Revealing Geometries

Kaliningrad, Russia

Kaliningrad is a city defined by a long and complex history: the palimpsest of the different trances of the past have been –for the most part- erased by the World War. Nevertheless, the project site is one of the few parts of the city that have survived, and is currently witness the different epochs that the city has gone through; the upper and lower pond of Teutonic’s Knights, the military defense infrastructures of the Prussians and the Soviet public park. Despite its cultural relevance, the park has been left abandoned for decades, and the historical infrastructures have turned into ruins.

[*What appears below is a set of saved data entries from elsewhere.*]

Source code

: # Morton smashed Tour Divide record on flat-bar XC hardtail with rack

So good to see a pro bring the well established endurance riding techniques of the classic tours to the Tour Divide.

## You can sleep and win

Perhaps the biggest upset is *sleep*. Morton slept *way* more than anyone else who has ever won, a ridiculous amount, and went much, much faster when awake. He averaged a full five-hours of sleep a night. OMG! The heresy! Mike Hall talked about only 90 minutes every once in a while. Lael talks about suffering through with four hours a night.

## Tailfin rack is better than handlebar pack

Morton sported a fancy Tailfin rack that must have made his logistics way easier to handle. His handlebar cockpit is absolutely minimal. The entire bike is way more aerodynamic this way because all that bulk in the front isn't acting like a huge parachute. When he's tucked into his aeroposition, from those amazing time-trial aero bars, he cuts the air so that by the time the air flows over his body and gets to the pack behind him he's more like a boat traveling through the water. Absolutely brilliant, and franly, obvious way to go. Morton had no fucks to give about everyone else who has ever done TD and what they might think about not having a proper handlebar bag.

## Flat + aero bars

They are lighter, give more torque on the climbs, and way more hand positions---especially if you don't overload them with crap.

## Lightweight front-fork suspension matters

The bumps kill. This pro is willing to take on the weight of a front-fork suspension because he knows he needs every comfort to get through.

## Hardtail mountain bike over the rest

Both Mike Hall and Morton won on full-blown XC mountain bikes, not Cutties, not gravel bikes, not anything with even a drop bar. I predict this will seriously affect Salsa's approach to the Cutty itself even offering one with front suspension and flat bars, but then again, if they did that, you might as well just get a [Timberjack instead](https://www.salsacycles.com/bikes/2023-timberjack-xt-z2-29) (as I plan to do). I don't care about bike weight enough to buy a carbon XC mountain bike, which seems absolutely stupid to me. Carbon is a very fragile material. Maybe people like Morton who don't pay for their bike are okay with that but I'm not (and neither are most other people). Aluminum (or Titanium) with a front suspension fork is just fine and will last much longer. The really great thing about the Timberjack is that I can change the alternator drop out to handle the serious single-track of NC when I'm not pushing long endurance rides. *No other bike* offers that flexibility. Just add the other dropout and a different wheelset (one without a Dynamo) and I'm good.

“Revealing Geometries” takes shape physically and conceptually, from the fact that ruins can become –as a radical form of preservation- the matrix for a new identity, and similarly, untamed nature the matrix for a rich natural ecosystem. The recognition of the site as a form of archeological park – gives the opportunity to secure in time and space the traces of the past, transforming them into a new cultural/education infrastructure at public disposal.

While radical preservation defines the general approach, two design actions are re-defining the park(s): (1) retracing the former path system of the Prussian’s Wallpromeade and (2) defining new geometries that can enhance the rich cultural/environmental context of the area while hosting new programmatic opportunities.

The geometrical spatial definition of the “devices” -responding to the military defense infrastructure and Prussian landscape gardening design language- overlaps with the parks in seven different locations. They are as intensive design interventions centered around the main features of the site (water, ruins, topography, etc.); they are program-less objects that create the conditions for temporary occupation, while permanently highlighting the cultural and environmental diversity of the park, and more broadly, of the ring to-come.

The park is in-fact a system of 2 parks defined by autonomous identities: Kashtanovy Park and Litovsky Park, tight together by a comprehensive strategy. It bears the potential of rethinking the former ring as a whole: a new infrastructure that can host social and ecological interaction, while bringing back the historical layers as evidences to pass-on to future generations.